Domani si terrà uno sciopero generale di 8 ore. Dopo gli attacchi di Salvini al diritto di sciopero, credo sia fondamentale partecipare. Lo considero da sempre l’unico strumento efficace che i lavoratori hanno per rivendicare i propri sacrosanti diritti. Tuttavia, non voglio focalizzarmi sullo sciopero in sé, ma su alcune riflessioni legate al contesto attuale.
Un appunto sulle parole di Salvini lo voglio fare. Non per contrappormi direttamente a lui – per questo basta essere un normale cristiano, come lo sono, per trovarmi distante anni luce da lui – ma per denunciare una questione grave: la precettazione è un vero attentato al diritto di sciopero. Eppure, la maggioranza di governo, da Giorgia Meloni a Matteo Salvini, insiste nel sostenere che l’economia è in crescita e che i posti di lavoro aumentano. Ritengono quindi incomprensibile uno sciopero generale contro il “governo del fare”.
Ma è sufficiente osservare la realtà per capire quanto queste affermazioni siano lontane dalla vita quotidiana delle persone. Molte aziende chiudono, lasciando migliaia di lavoratori senza reddito. Persino le aziende che sembrano andare bene, a volte chiudono improvvisamente per delocalizzare. Altre, come nel caso di Stellantis, sembrano manipolare la situazione, con la complicità del governo, per ottenere sempre più vantaggi.

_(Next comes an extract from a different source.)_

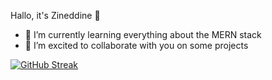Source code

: Hallo, it's Zineddine 👋

- 🌱 I’m currently learning everything about the MERN stack
- 👯 I’m excited to collaborate with you on some projects

[![GitHub Streak](https://github-readme-streak-stats.herokuapp.com?user=Zineddine&theme=Javascript-dark&border_radius=5.1&date_format=M%20j%5B%2C%20Y%5D)](https://git.io/streak-stats)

Di fronte a tutto questo, credo sia necessario che i sindacati inizino a ripensare la loro strategia. Gli scioperi, oggi, appaiono come rituali ripetitivi, privi di un reale impatto. Guardando le foto delle manifestazioni nazionali degli anni passati, si ha l’impressione di rivivere sempre le stesse richieste, senza mai ottenere i risultati sperati. Nel frattempo, i problemi peggiorano: più precarietà, più fame, più ingiustizia. Le file alla Caritas aumentano, i salari da fame sono ormai una costante, e i morti sul lavoro diventano solo numeri da conteggiare per non perdere il conto.
Le modifiche al codice degli appalti, promosse dall’attuale governo, rappresentano un ulteriore attacco ai diritti dei lavoratori. Eliminando l’obbligo per le aziende di applicare i contratti collettivi nazionali più rappresentativi, si apre la strada a una speculazione al ribasso sui salari. Già oggi, in alcuni appalti, lavoratori che svolgono lo stesso compito hanno contratti diversi; con queste modifiche, tale ingiustizia sarà pienamente legittimata. Si rischia una giungla contrattuale in cui il contratto di lavoro non protegge più i lavoratori, ma diventa uno strumento di dominio per i datori di lavoro.

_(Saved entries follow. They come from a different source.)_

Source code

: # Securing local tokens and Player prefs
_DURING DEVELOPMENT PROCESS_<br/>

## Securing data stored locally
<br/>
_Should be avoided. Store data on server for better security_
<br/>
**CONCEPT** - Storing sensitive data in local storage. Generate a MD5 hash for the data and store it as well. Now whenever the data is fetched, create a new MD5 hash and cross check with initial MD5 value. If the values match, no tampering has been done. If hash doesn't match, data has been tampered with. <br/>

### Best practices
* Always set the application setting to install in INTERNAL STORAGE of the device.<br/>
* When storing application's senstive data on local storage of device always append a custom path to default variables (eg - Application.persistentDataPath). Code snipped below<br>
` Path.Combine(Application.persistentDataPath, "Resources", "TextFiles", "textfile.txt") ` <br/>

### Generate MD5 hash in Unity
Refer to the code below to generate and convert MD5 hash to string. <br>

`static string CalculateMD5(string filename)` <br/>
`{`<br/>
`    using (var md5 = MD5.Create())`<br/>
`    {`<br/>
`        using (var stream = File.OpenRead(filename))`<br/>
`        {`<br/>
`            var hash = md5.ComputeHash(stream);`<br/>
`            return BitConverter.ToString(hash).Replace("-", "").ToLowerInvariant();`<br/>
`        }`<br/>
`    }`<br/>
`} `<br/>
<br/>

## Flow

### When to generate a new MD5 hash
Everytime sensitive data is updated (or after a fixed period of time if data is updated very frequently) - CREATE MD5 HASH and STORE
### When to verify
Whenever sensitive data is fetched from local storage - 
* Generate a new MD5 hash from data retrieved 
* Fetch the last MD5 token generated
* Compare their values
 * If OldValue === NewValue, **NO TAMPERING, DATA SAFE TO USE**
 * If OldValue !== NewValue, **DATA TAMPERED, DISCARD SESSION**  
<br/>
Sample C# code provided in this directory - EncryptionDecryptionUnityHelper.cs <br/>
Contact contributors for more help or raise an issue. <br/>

Anche la rappresentanza sindacale, frammentata e squilibrata, contribuisce da anni a mortificare i diritti dei lavoratori. Pensioni impoverite dall’inflazione, aumenti salariali che non compensano il caro vita: tutto questo dimostra che il sistema attuale non funziona. Non basta dire che uno sciopero o una manifestazione sono l’inizio di una battaglia più ampia. Troppe volte, dopo questi inizi, tutto si riduce a una lotta rituale, priva di continuità.

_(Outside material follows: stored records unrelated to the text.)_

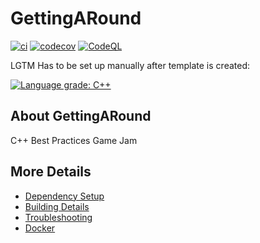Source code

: # GettingARound

[![ci](https://github.com/psharer/GettingARound/actions/workflows/ci.yml/badge.svg)](https://github.com/psharer/GettingARound/actions/workflows/ci.yml)
[![codecov](https://codecov.io/gh/psharer/GettingARound/branch/main/graph/badge.svg)](https://codecov.io/gh/psharer/GettingARound)
[![CodeQL](https://github.com/psharer/GettingARound/actions/workflows/codeql-analysis.yml/badge.svg)](https://github.com/psharer/GettingARound/actions/workflows/codeql-analysis.yml)

LGTM Has to be set up manually after template is created:

[![Language grade: C++](https://img.shields.io/lgtm/grade/cpp/github/psharer/GettingARound)](https://lgtm.com/projects/g/psharer/GettingARound/context:cpp)

## About GettingARound
C++ Best Practices Game Jam


## More Details

 * [Dependency Setup](README_dependencies.md)
 * [Building Details](README_building.md)
 * [Troubleshooting](README_troubleshooting.md)
 * [Docker](README_docker.md)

Serve una nuova strategia, una lotta che diventi permanente e che sia radicata nella solidarietà. Solo da questo legame può nascere una rivolta sociale capace di produrre un reale cambiamento. Altrimenti, rischiamo di ripetere gli errori del passato, come con la “coalizione sociale”, uno slogan che non ha mai trovato un’applicazione concreta.
Un’idea per rendere questa mobilitazione permanente potrebbe partire dalla CGIL Area Vasta Centro. Se fossi un dirigente, proporrei di devolvere alla lavanderia di Papa Francesco la retribuzione di tutti i dipendenti della CGIL e del sistema servizi per la giornata di sciopero del 29 novembre 2024. Sarebbe un segnale concreto di solidarietà. E se le cose continueranno così, potremmo persino istituire una “lavanderia della CGIL Area Vasta Centro”, simbolo di una lotta che si rinnova ogni giorno.